Friday, February 09, 2007

Vitriol Is Not A Side Effect, It's The Whole Point

Glen Reynolds:

JONAH GOLDBERG SPANKS ELLEN GOODMAN for a silly column comparing people who disagree with global warming theater to holocaust deniers.

This sort of behavior by global-warming enthusiasts is offputting, and justifies those who compare them with religious fanatics. As Arnold Kling wrote the other day:

The Left's religion often comes dressed up as science. Marxism is one example. The eugenics movement of the early twentieth century is another. The Global Warming crusade is probably another.

On a practical level this doesn't matter that much to me -- as I wrote before, we should probably be acting as if global warming theories are true regardless -- but acting as if isn't the same as crushing all dissent. And I can't help but feel that for people like Goodman, getting to compare people you disagree with to holocaust deniers is the main point, and global warming is just the excuse. Don't want me to get that impression? Don't act that way, then.
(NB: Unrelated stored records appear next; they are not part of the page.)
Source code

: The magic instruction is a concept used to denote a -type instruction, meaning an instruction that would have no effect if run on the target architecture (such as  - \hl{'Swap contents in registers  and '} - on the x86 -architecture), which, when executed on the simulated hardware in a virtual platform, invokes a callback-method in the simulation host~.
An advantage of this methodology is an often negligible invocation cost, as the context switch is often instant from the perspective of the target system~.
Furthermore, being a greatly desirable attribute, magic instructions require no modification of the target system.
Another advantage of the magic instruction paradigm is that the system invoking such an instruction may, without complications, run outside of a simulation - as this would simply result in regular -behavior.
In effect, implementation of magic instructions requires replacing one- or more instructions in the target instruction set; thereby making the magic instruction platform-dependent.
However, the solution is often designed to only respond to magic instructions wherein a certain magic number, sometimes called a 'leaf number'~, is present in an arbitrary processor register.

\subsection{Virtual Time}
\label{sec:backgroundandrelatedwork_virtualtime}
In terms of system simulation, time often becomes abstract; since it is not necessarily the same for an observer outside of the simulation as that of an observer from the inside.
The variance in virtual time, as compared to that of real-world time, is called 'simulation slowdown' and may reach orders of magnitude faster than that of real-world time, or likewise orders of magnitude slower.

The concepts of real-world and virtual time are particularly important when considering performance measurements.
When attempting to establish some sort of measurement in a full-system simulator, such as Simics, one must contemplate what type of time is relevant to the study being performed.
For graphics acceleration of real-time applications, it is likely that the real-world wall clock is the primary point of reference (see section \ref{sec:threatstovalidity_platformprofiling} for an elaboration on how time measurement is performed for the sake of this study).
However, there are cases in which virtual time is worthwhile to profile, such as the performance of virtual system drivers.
Jonah Goldberg has quite a good column about the Global Warming power grab juggernaut. Here's a line I liked (bolded below):

Environmentalists like to claim the “energy independence” issue, but it’s not a neat fit. We could be energy independent soon enough with coal and nuclear power. But coal contributes to global warming, and nuclear power is icky. So, instead, we’re going to massively subsidize the government-brewed moonshine called ethanol.

Here again, the benefits barely outweigh the costs. Ethanol requires almost as much energy to make as it provides, and the costs to the environment and the economy may be staggering.
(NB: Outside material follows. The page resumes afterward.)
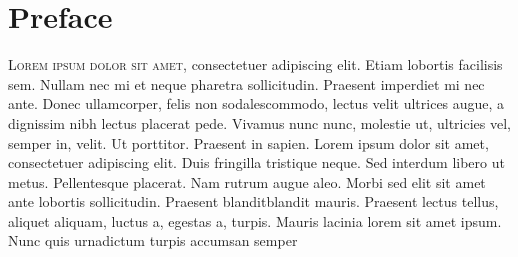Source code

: \chapter{Preface}

\lettrine{L}{orem ipsum dolor sit amet}, consectetuer adipiscing elit. Etiam lobortis facilisis sem. Nullam nec mi et neque pharetra sollicitudin. Praesent imperdiet mi nec ante.  Donec ullamcorper, felis non sodalescommodo, lectus velit ultrices augue, a dignissim nibh lectus placerat pede. Vivamus nunc nunc, molestie ut, ultricies vel, semper in, velit. Ut porttitor. Praesent in sapien. Lorem ipsum dolor sit amet, consectetuer adipiscing elit. Duis fringilla tristique neque. Sed interdum libero ut metus. Pellentesque placerat. Nam rutrum augue aleo. Morbi sed elit sit amet ante lobortis sollicitudin. Praesent blanditblandit mauris. Praesent lectus tellus, aliquet aliquam, luctus a, egestas a, turpis. Mauris lacinia lorem sit amet ipsum. Nunc quis urnadictum turpis accumsan semper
Frankly, I don’t think the trade-off is worth it — yet. The history of capitalism and technology tells us that what starts out expensive and arduous becomes cheap and easy over time.

Lewis and Clark took months to do what a truck carrying Tickle-Me Elmos does every week. Technology 10 years from now could solve global warming at a fraction of today’s costs. What technologies? I don’t know. Maybe fusion. Maybe hydrogen. Maybe we’ll harness the perpetual motion of Sen. Joe Biden’s mouth.